**Task details:** Whenever a line in the entries includes the word "Compensating", copy that line out.

**Input:**
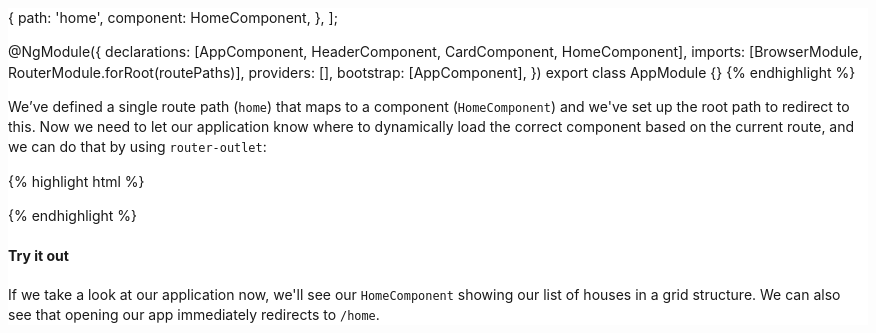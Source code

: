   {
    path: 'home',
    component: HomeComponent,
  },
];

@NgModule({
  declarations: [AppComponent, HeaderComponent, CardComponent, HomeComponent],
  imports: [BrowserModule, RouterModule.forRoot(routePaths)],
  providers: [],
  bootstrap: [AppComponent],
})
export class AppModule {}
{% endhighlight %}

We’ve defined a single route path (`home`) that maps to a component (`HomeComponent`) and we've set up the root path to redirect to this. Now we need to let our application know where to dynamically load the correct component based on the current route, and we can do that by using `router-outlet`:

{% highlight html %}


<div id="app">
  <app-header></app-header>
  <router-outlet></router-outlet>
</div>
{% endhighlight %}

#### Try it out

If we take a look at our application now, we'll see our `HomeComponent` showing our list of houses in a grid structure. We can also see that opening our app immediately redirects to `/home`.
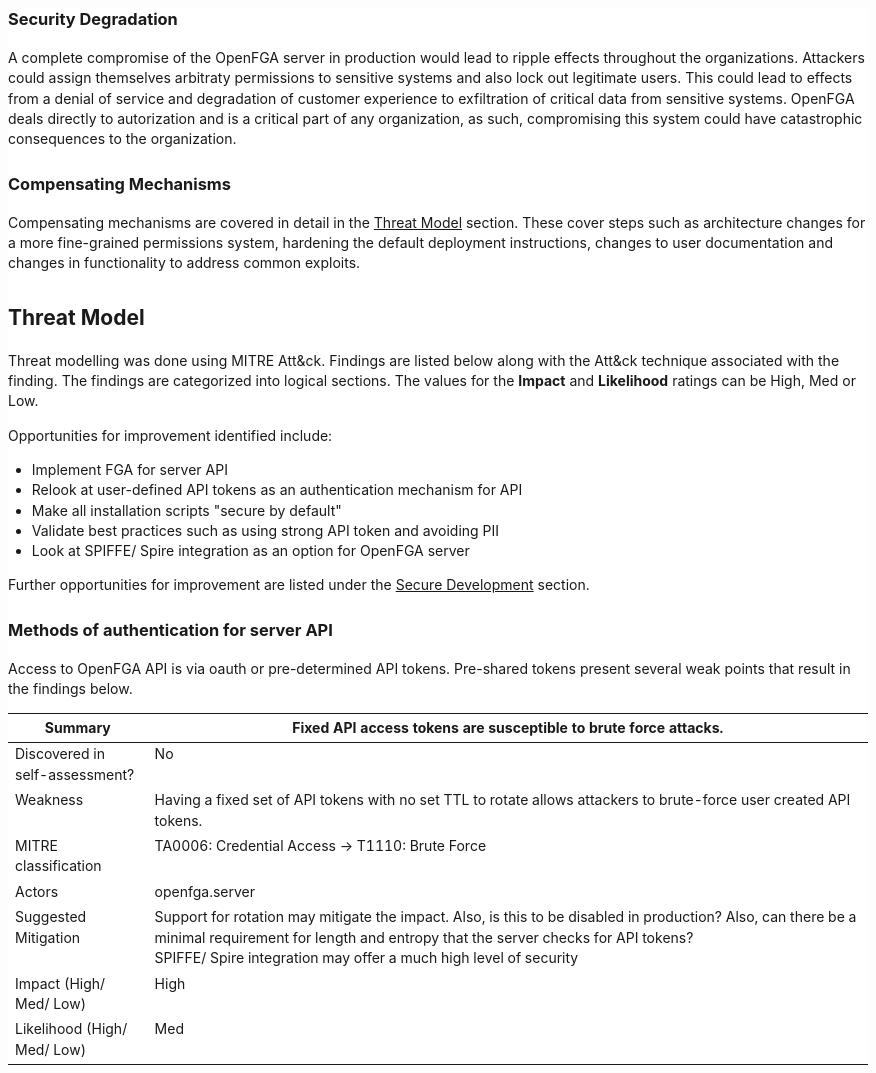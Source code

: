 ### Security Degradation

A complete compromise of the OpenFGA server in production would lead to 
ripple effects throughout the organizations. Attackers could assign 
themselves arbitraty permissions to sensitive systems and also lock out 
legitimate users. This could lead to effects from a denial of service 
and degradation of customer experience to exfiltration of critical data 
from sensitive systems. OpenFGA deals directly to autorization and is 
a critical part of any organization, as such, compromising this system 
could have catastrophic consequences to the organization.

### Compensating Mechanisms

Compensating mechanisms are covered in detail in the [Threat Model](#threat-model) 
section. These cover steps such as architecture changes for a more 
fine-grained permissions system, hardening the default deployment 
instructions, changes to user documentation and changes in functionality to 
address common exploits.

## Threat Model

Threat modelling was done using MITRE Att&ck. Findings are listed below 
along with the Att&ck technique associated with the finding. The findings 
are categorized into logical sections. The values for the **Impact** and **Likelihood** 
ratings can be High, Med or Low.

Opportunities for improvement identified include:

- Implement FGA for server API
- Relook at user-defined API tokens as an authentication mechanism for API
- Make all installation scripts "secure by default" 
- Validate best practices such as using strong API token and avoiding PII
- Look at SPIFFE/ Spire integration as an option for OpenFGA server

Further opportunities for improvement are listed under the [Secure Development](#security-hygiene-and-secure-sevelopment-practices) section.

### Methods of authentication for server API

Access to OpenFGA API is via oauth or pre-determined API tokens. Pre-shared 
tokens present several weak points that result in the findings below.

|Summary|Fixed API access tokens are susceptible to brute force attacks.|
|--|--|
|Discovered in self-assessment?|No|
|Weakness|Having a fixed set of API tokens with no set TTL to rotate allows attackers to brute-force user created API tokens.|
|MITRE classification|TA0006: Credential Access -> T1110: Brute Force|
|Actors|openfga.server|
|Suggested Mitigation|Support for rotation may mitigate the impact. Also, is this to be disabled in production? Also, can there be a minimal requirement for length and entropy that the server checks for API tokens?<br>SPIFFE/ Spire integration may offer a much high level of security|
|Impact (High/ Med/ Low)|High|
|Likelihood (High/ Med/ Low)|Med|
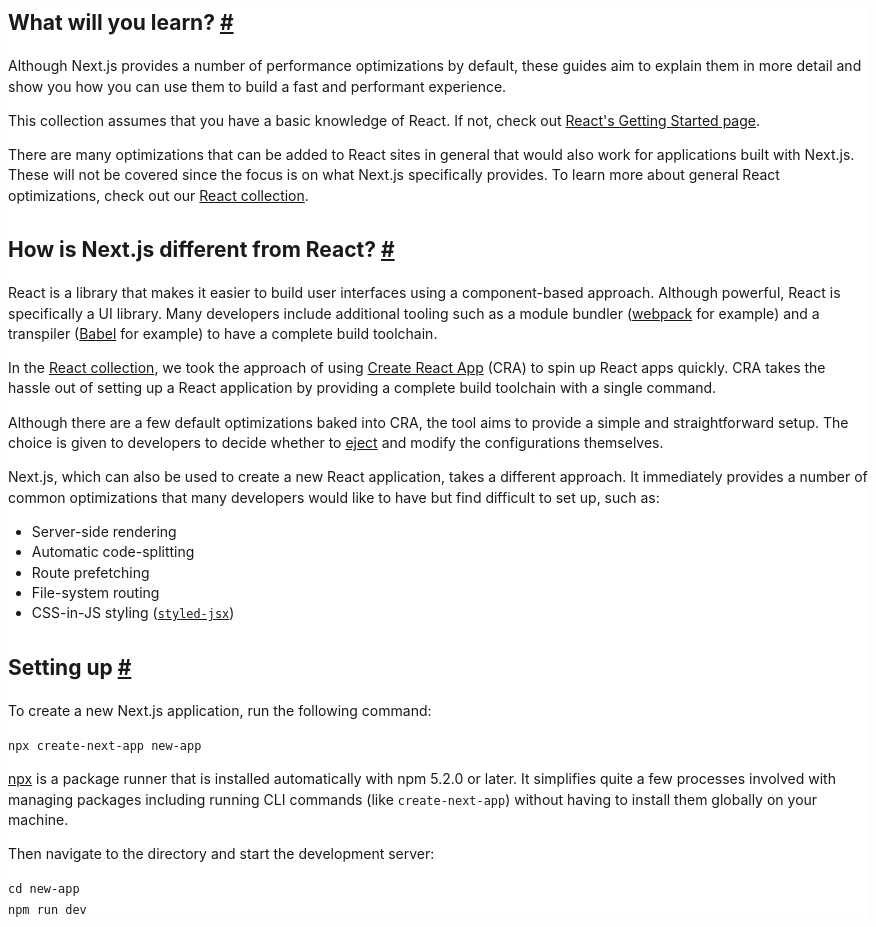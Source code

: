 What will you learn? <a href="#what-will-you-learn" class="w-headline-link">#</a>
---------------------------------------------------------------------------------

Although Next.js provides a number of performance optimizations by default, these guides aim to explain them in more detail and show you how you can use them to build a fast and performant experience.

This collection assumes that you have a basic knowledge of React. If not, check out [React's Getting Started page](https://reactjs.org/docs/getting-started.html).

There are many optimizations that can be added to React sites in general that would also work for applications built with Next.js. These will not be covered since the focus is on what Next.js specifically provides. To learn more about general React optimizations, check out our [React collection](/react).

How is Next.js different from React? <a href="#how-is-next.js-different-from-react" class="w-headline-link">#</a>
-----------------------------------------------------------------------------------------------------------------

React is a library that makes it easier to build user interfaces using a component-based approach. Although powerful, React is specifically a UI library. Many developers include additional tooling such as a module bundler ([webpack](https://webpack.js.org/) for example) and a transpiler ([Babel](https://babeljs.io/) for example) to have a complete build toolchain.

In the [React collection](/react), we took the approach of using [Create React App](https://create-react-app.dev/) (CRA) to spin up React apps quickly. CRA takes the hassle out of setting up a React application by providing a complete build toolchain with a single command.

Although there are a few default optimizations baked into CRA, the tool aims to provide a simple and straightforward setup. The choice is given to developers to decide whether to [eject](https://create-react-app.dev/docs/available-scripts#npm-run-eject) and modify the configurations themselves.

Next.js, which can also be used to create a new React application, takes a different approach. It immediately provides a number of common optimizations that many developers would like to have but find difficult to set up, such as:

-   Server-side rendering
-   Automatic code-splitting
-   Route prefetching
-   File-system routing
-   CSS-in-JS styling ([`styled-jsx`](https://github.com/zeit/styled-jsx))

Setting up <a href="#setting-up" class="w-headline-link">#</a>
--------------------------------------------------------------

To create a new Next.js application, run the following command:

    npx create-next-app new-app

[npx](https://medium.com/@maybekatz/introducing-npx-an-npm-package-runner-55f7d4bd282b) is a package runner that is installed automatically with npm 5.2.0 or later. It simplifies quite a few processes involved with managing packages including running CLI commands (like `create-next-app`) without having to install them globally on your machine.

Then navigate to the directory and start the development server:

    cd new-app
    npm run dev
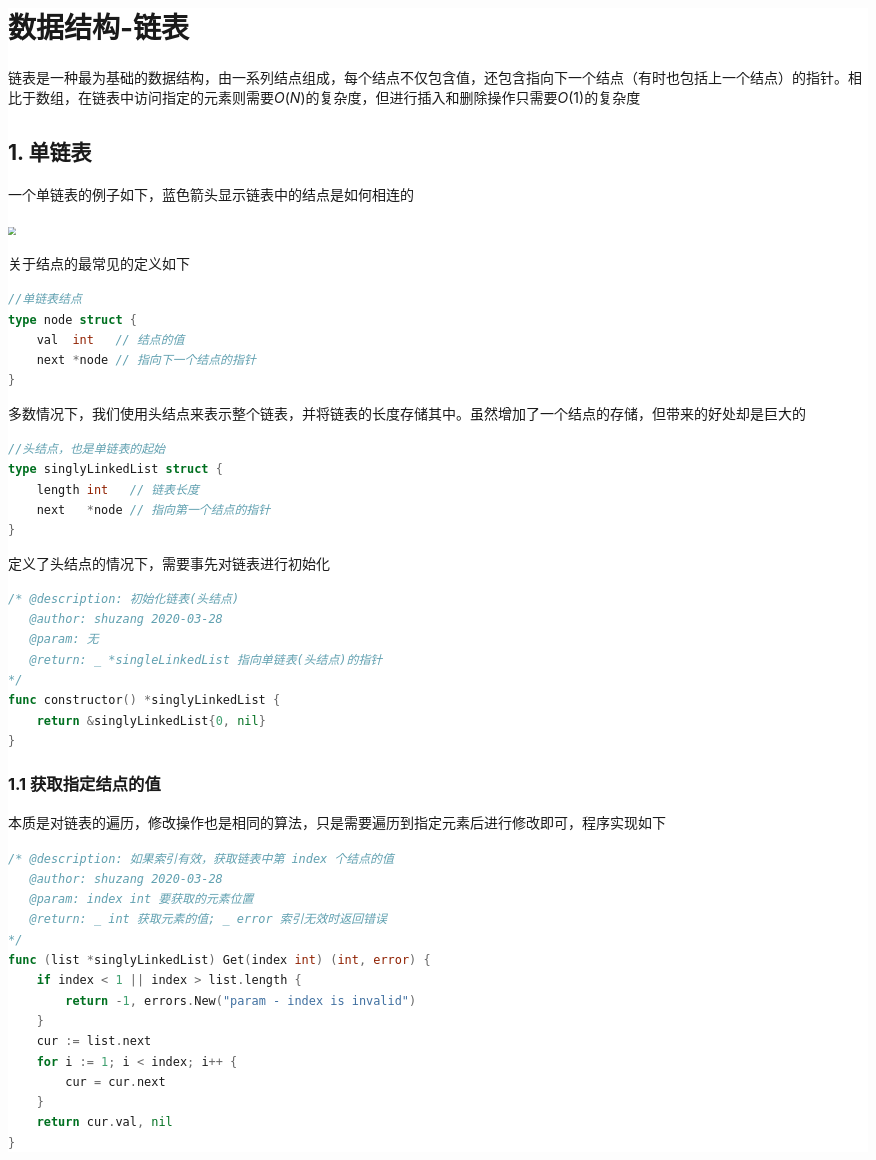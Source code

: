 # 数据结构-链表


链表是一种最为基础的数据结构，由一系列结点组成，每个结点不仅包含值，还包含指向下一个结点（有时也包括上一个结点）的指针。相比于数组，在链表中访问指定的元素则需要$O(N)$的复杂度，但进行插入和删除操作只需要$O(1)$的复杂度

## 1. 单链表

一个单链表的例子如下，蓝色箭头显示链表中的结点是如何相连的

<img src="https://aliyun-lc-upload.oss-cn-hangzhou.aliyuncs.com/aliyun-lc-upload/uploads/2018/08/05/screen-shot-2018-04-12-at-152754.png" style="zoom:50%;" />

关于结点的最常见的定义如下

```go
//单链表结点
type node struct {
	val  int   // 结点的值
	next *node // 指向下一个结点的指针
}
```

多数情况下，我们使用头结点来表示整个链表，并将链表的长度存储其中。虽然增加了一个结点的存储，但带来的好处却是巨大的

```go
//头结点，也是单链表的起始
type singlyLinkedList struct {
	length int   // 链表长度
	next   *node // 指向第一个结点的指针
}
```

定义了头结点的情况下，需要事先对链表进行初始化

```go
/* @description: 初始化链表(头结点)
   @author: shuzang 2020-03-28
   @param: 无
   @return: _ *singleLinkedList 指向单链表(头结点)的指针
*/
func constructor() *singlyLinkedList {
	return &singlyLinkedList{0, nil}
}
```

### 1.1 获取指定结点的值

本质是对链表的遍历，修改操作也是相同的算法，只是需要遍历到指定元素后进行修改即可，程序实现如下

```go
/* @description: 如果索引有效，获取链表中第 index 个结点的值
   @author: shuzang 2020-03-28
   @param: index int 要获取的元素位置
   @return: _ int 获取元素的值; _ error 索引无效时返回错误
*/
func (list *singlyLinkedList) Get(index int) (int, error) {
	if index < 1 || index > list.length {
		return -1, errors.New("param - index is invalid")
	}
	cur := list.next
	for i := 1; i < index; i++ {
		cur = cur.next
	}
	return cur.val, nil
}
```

**Answer to this exercise:**
### Compensating Mechanisms
Compensating mechanisms are covered in detail in the [Threat Model](#threat-model) 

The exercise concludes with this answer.